Hitting the ground running, just 24 hours after launching this new website, I will now begin my participation in the Scintilla Project. I am late to the party, so this is Day Five. The prompt is:
Talk about a time you got away with it.
I’d only been at this college for six weeks, having transferred from a different college during the summer. In that short time it had already become clear to me that like my previous college, it was full of disappointments and deception. I didn’t like the people, didn’t like the classes, didn’t like the dorm. That’s being charitable; I loathed the dorm.
One Sunday afternoon I walked through the lobby of the run down dormitory. The stench of stale beer and abandoned, rotting food from another weekend of wall to wall parties clung in the air, and my disgust at same was palpable.
There was the pool table. Somewhat of an altar as one of the few recreational options on that part of campus. There was almost always somebody playing on the damn thing. Sometimes there was even a line for it. Yet not that day.
The billiard balls themselves were usually locked up in the RD’s office, available only when someone was manning same. Yet I noticed the balls were laying on the table, though nobody was present but me.
Stepping over discarded pizza boxes scattered around the table, I pocketed the 8-ball, and not in the legal sense. I literally put the 8-ball in my pocket, and walked back to my room.
Yes, it was theft. I knew it was theft when I did it. Yet I had made a decision right at that moment that enough was enough. I was going to leave this college too, and take with me a symbol of much of what I found wrong with it. The most recognizable accoutrement of the aging building’s third most popular pastime (behind getting drunk and having sex.) In so doing, I was in some small way providing at least a temporary pain in the ass to the people who at large had been a pain in mine all year. They wouldn’t be able to play their little game for a few days at least. (Miraculously, until I made off with the 8-ball, all of the balls were accounted for, based on my quick count of same.)
So brazen was I that I placed the purloined sphere in the window sill of my room. My room mate never asked about it. I figured by the end of the day the RAs would be searching every room. I could throw it away now, but then it wouldn’t mean anything. So I kept it there.
The RA never came that night. Or the night after. Or anytime that week. In fact, near the end of that very week, my request to change rooms to another dorm on the other side of campus was approved. And though I’d been teetering on the edge of transferring again, I reconsidered, and opted to stay, to give the new living arrangements a try.
I took the 8-ball with me. I could have slipped it back onto the table just as anonymously as I stole it. But that’s not what happened. It went with me to the new dorm. It was again prominently displayed, this time on a bookshelf. I figured if they ever did put two and two together and come looking for me in the new dorm, that would be my cue to transfer again.

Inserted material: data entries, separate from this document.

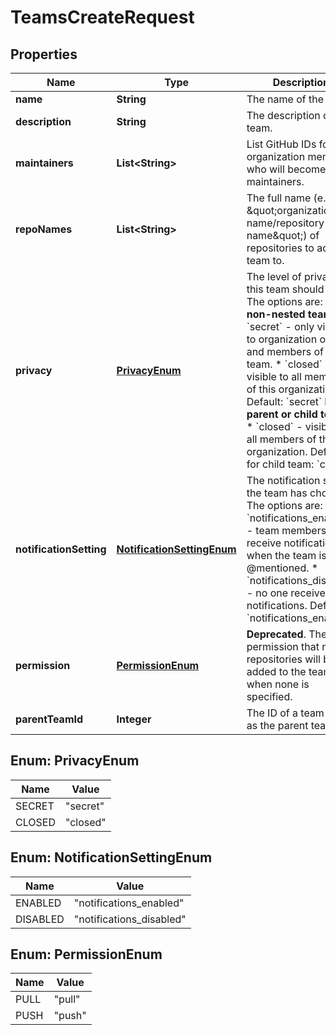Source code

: 

# TeamsCreateRequest


## Properties

| Name | Type | Description | Notes |
|------------ | ------------- | ------------- | -------------|
|**name** | **String** | The name of the team. |  |
|**description** | **String** | The description of the team. |  [optional] |
|**maintainers** | **List&lt;String&gt;** | List GitHub IDs for organization members who will become team maintainers. |  [optional] |
|**repoNames** | **List&lt;String&gt;** | The full name (e.g., \&quot;organization-name/repository-name\&quot;) of repositories to add the team to. |  [optional] |
|**privacy** | [**PrivacyEnum**](#PrivacyEnum) | The level of privacy this team should have. The options are:   **For a non-nested team:**    * &#x60;secret&#x60; - only visible to organization owners and members of this team.    * &#x60;closed&#x60; - visible to all members of this organization.   Default: &#x60;secret&#x60;   **For a parent or child team:**    * &#x60;closed&#x60; - visible to all members of this organization.   Default for child team: &#x60;closed&#x60; |  [optional] |
|**notificationSetting** | [**NotificationSettingEnum**](#NotificationSettingEnum) | The notification setting the team has chosen. The options are:    * &#x60;notifications_enabled&#x60; - team members receive notifications when the team is @mentioned.    * &#x60;notifications_disabled&#x60; - no one receives notifications.   Default: &#x60;notifications_enabled&#x60; |  [optional] |
|**permission** | [**PermissionEnum**](#PermissionEnum) | **Deprecated**. The permission that new repositories will be added to the team with when none is specified. |  [optional] |
|**parentTeamId** | **Integer** | The ID of a team to set as the parent team. |  [optional] |



## Enum: PrivacyEnum

| Name | Value |
|---- | -----|
| SECRET | &quot;secret&quot; |
| CLOSED | &quot;closed&quot; |



## Enum: NotificationSettingEnum

| Name | Value |
|---- | -----|
| ENABLED | &quot;notifications_enabled&quot; |
| DISABLED | &quot;notifications_disabled&quot; |



## Enum: PermissionEnum

| Name | Value |
|---- | -----|
| PULL | &quot;pull&quot; |
| PUSH | &quot;push&quot; |



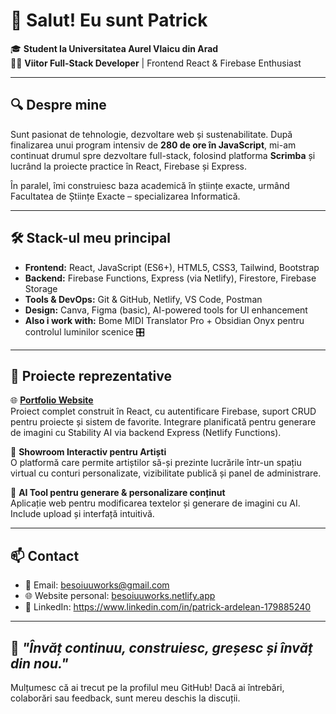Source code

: # 👋 Salut! Eu sunt Patrick

🎓 **Student la Universitatea Aurel Vlaicu din Arad**  
🧑‍💻 **Viitor Full-Stack Developer** | Frontend React & Firebase Enthusiast  

---

## 🔍 Despre mine

Sunt pasionat de tehnologie, dezvoltare web și sustenabilitate. După finalizarea unui program intensiv de **280 de ore în JavaScript**, mi-am continuat drumul spre dezvoltare full-stack, folosind platforma **Scrimba** și lucrând la proiecte practice în React, Firebase și Express.

În paralel, îmi construiesc baza academică în științe exacte, urmând Facultatea de Științe Exacte – specializarea Informatică.

---

## 🛠️ Stack-ul meu principal

- **Frontend:** React, JavaScript (ES6+), HTML5, CSS3, Tailwind, Bootstrap  
- **Backend:** Firebase Functions, Express (via Netlify), Firestore, Firebase Storage  
- **Tools & DevOps:** Git & GitHub, Netlify, VS Code, Postman  
- **Design:** Canva, Figma (basic), AI-powered tools for UI enhancement  
- **Also i work with:** Bome MIDI Translator Pro + Obsidian Onyx pentru controlul luminilor scenice 🎛️

---

## 📁 Proiecte reprezentative

🌐 **[Portfolio Website](https://besoiuuworks.netlify.app/)**  
Proiect complet construit în React, cu autentificare Firebase, suport CRUD pentru proiecte și sistem de favorite. Integrare planificată pentru generare de imagini cu Stability AI via backend Express (Netlify Functions).

🎨 **Showroom Interactiv pentru Artiști**  
O platformă care permite artiștilor să-și prezinte lucrările într-un spațiu virtual cu conturi personalizate, vizibilitate publică și panel de administrare.  

🧰 **AI Tool pentru generare & personalizare conținut**  
Aplicație web pentru modificarea textelor și generare de imagini cu AI. Include upload și interfață intuitivă.

---

## 📫 Contact

- 📧 Email: besoiuuworks@gmail.com
- 🌐 Website personal: [besoiuuworks.netlify.app](https://besoiuuworks.netlify.app/)
- 🔗 LinkedIn: https://www.linkedin.com/in/patrick-ardelean-179885240

---
🧠 _"Învăț continuu, construiesc, greșesc și învăț din nou."_  
---
Mulțumesc că ai trecut pe la profilul meu GitHub! Dacă ai întrebări, colaborări sau feedback, sunt mereu deschis la discuții.



<!--
**besoiuu/besoiuu** is a ✨ _special_ ✨ repository because its `README.md` (this file) appears on your GitHub profile.

Here are some ideas to get you started:

- 🔭 I’m currently working on ...
- 🌱 I’m currently learning ...
- 👯 I’m looking to collaborate on ...
- 🤔 I’m looking for help with ...
- 💬 Ask me about ...
- 📫 How to reach me: ...
- 😄 Pronouns: ...
- ⚡ Fun fact: ...
-->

I graduated from that college three years later. Every moment I was there, the 8-Ball had a place of honor in my room. For yes, even once I got it home each summer, I brought it back with me to campus. It wasn’t my room without it.
And it still isn’t. It’s sitting on a small pedestal less than a foot away from me on this desk as I type this entry. College is in the past now, but the symbolism of the dorm property I absconded those years ago is just as with me as ever, made even more potent by the fact that now it always faces me directly, so I literally am never “behind the 8-ball”.
I can look at it face-to-face, and be reminded of my own potential for brazenness. And I will remember that there is just about always an option, even if a bit extreme. A lesson I was willing to remember, even if I had gotten caught and disciplined for my act of defiance.
But I never got caught. It was one of the times I got away with it.
- Posted in: Miscellany ♦ Personal Success
- Tagged: college, scintilla
Ha! Awesome. Love it.
You kept the 8-ball!
Fabulous. Great choice for this prompt, too.
I love that you have a physical representation of a metaphorical win, never being behind the 8 ball. So classic. And I love that this minor offense (in the big scheme of evil things) serves as a victory for you over the things that were pissing you off at the time. Sometimes you just need a little win to get you through the rough patch.